After the researchers successfully split the water molecules into hydrogen and oxygen by altering the photosynthesis process found in plants, the quest of harnessing solar power through different ways has got a new lease for further development.The latest study by academics of University of Cambridge led by St John’s College put semi-artificial photosynthesis to use to formulate a new strategy of producing and storing solar energy. The academics used a blend of modern technologies and biological components to convert water into hydrogen and oxygen from natural sunlight. One of the best outcomes from this study is that the methodology also resulted in more absorption of sunlight in comparison to the natural process of photosynthesis.
This unique process which can achieve unassisted solar-driven water-splitting is developed at the Reisner Laboratory in Cambridge and it is expected that the key findings of this research may now revolutionise the systems used for renewable energy.
Katarzyna Sokół, first author and PhD student at St John’s College, said: “Natural photosynthesis is not efficient because it has evolved merely to survive so it makes the bare minimum amount of energy needed – around 1-2 per cent of what it could potentially convert and store.”

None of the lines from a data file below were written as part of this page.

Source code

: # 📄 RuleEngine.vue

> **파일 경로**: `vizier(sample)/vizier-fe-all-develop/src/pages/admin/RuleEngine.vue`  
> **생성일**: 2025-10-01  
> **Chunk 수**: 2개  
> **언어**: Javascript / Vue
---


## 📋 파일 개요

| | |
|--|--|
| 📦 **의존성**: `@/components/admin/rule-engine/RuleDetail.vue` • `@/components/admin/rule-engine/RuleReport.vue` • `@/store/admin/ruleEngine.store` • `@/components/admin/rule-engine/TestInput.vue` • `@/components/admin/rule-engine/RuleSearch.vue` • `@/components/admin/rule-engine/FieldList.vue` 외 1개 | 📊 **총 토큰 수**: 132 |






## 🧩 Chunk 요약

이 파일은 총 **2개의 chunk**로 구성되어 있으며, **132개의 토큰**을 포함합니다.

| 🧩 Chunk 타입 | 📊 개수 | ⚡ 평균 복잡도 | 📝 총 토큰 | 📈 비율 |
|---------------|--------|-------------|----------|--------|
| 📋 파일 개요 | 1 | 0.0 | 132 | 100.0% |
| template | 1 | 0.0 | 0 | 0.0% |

Artificial photosynthesis has been around for decades but it has not yet been successfully used to create renewable energy. The issue of scaling process of renewable energy creation through artificial photosynthesis for industrial usage was marred by the fact that catalysts used in the process are often expensive and toxic. But the researchers at the Cambridge team instead used the enzymes to create the desired result thus overcoming the limitation of toxicity.
Researcher Katarzyna Sokol along with her team managed to reactivate a process in the algae that has been dormant for millennia. Researchers are now hopeful that innovative model systems for solar energy conversion can be developed through the findings.
She explained: “Hydrogenase is an enzyme present in algae that is capable of reducing protons into hydrogen. During evolution, this process has been deactivated because it wasn’t necessary for survival but we successfully managed to bypass the inactivity to achieve the reaction we wanted – splitting water into hydrogen and oxygen.”
Lead researcher Sokol asserted that the findings of this research can lead to the emergence of more robust solar technology.
The approach could be used to couple other reactions together to see what can be done, learn from these reactions and then build synthetic, more robust pieces of solar energy technology, she said.
This is first of its kind model to use hydrogenase and photosystem II for creating semi-artificial photosynthesis supported entirely by solar power.
Dr Erwin Reisner, Head of the Reisner Laboratory, a Fellow of St John’s College, University of Cambridge, and one of the paper’s authors described the research as a ‘milestone’.
He explained: “This work overcomes many difficult challenges associated with the integration of biological and organic components into inorganic materials for the assembly of semi-artificial devices and opens up a toolbox for developing future systems for solar energy conversion.”
Natural photosynthesis stores sunlight in chemical energy carriers, but it has not evolved for the efficient synthesis of fuels, such as H2. Semi-artificial photosynthesis combines the strengths of natural photosynthesis with synthetic chemistry and materials science to develop model systems that overcome nature’s limitations, such as low-yielding metabolic pathways and non-complementary light absorption by photosystems I and II.